San Francisco 49ers quarterback Colin Kaepernick is refusing to stand for the national anthem before games because he believes the U.S. oppresses African-Americans and other minorities.

Kaepernick sat on the team's bench Friday night during the anthem before the Niners played host to the Green Bay Packers in an exhibition game. He later explained his reasoning in an interview with NFL Media.

"I am not going to stand up to show pride in a flag for a country that oppresses black people and people of color," said Kaepernick. "To me, this is bigger than football and it would be selfish on my part to look the other way. There are bodies in the street and people getting paid leave and getting away with murder."

The 49ers issued a statement after Pro Football Talk initially reported on Kaepernick's stand, saying that Americans have the right to protest or support the anthem.

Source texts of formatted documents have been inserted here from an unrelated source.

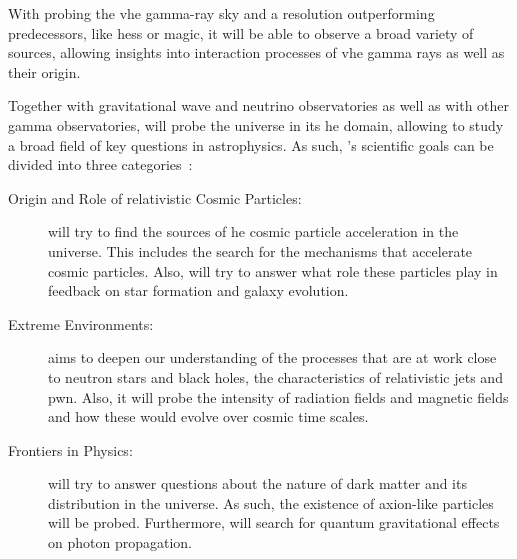 With \cta{} probing the \gls{vhe} gamma-ray sky and a resolution outperforming predecessors, like
\gls{hess} or \gls{magic}, it will be able to observe a broad variety of sources, allowing insights
into interaction processes of \gls{vhe} gamma rays as well as their origin.

Together with gravitational wave and neutrino observatories as well as with other gamma observatories,
\cta{} will probe the universe in its \gls{he} domain, allowing to study a broad field of key questions
in astrophysics. As such, \cta's scientific goals can be divided into three categories~\cite{cta_scientific_goals}:
\begin{description}
    \item [Origin and Role of relativistic Cosmic Particles:] \cta{} will try to find the sources of
    \gls{he} cosmic particle acceleration in the universe. This includes the search for the mechanisms
    that accelerate cosmic particles. Also, \cta{} will try to answer what role these particles play
    in feedback on star formation and galaxy evolution.
    \item [Extreme Environments:] \cta{} aims to deepen our understanding of the processes that
    are at work close to neutron stars and black holes, the characteristics of relativistic jets and
    \gls{pwn}. Also, it will probe the intensity of radiation fields and magnetic fields and how these
    would evolve over cosmic time scales.
    \item [Frontiers in Physics:] \cta{} will try to answer questions about the nature of dark matter
    and its distribution in the universe. As such, the existence of axion-like particles will be
    probed. Furthermore, \cta{} will search for quantum gravitational effects on photon propagation.
\end{description}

"The national anthem is and always will be a special part of the pregame ceremony," the team stated. "It is an opportunity to honor our country and reflect on the great liberties we are afforded as its citizens. In respecting such American principles as freedom of religion and freedom of expression, we recognize the right of an individual to choose to participate, or not, in our celebration of the national anthem."

The NFL also said in a statement: "Players are encouraged but not required to stand during the playing of the National Anthem."

Kaepernick, who is biracial, was adopted and raised by white parents. He has been outspoken on his Twitter account on civil rights issues and in support of the Black Lives Matter movement.

The quarterback said he is not worried about any potential fallout from his protest.

"This is not something that I am going to run by anybody," he told NFL Media. "I am not looking for approval. I have to stand up for people that are oppressed. ... If they take football away, my endorsements from me, I know that I stood up for what is right."

Kaepernick's agent did not immediately return a request for comment.

Many athletes took to social media on Saturday to debate both sides of the issue, both praising his use of freedom of speech and criticizing the manner in which he is doing so.